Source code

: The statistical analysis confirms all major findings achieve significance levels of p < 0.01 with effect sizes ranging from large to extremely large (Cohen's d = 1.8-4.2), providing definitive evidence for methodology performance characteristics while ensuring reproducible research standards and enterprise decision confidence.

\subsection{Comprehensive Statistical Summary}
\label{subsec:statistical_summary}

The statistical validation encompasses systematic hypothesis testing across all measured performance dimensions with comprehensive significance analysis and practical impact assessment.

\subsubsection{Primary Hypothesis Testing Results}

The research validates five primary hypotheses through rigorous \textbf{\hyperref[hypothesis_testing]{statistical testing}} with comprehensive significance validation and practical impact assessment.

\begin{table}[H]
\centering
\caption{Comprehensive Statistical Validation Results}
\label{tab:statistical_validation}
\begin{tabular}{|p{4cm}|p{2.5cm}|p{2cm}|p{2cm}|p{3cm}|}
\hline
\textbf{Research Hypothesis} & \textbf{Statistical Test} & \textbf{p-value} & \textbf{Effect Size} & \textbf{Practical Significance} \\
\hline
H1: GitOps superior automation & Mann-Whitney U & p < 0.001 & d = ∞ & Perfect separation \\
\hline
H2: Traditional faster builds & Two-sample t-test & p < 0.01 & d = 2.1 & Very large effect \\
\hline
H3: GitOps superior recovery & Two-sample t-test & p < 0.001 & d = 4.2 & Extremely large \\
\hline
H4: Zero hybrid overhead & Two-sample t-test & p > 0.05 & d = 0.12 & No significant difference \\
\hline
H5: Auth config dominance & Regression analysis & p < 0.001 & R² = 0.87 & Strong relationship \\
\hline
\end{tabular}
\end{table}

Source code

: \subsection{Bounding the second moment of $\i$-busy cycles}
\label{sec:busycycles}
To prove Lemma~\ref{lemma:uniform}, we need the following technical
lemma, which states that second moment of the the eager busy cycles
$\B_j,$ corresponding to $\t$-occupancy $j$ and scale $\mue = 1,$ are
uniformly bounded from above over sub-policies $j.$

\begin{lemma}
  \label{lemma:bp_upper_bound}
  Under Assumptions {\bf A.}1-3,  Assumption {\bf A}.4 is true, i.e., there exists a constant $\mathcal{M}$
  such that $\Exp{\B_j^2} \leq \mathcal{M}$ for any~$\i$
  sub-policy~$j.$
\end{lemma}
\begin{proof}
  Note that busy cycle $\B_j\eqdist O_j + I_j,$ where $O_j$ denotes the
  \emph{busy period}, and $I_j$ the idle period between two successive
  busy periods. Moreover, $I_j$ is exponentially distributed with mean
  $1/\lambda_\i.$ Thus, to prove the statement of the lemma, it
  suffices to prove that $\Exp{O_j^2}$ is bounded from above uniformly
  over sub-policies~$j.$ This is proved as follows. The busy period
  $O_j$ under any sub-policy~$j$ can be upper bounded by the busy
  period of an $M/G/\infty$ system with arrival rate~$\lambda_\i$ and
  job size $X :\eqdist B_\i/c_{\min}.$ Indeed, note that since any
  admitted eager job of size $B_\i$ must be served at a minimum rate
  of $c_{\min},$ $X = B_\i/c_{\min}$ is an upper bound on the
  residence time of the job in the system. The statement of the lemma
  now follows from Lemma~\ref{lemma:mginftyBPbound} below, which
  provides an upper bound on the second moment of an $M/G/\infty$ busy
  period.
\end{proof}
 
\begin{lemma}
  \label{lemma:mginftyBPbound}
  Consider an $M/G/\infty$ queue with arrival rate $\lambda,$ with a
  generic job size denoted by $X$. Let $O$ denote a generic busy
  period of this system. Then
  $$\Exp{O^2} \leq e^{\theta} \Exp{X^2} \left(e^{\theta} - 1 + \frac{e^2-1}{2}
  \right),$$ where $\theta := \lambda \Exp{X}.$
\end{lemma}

=== Prompt ===
The expected result is every line above containing the string "from".

=== Task solution ===
: The statistical analysis confirms all major findings achieve significance levels of p < 0.01 with effect sizes ranging from large to extremely large (Cohen's d = 1.8-4.2), providing definitive evidence for methodology performance characteristics while ensuring reproducible research standards and enterprise decision confidence.
uniformly bounded from above over sub-policies $j.$
  suffices to prove that $\Exp{O_j^2}$ is bounded from above uniformly
  now follows from Lemma~\ref{lemma:mginftyBPbound} below, which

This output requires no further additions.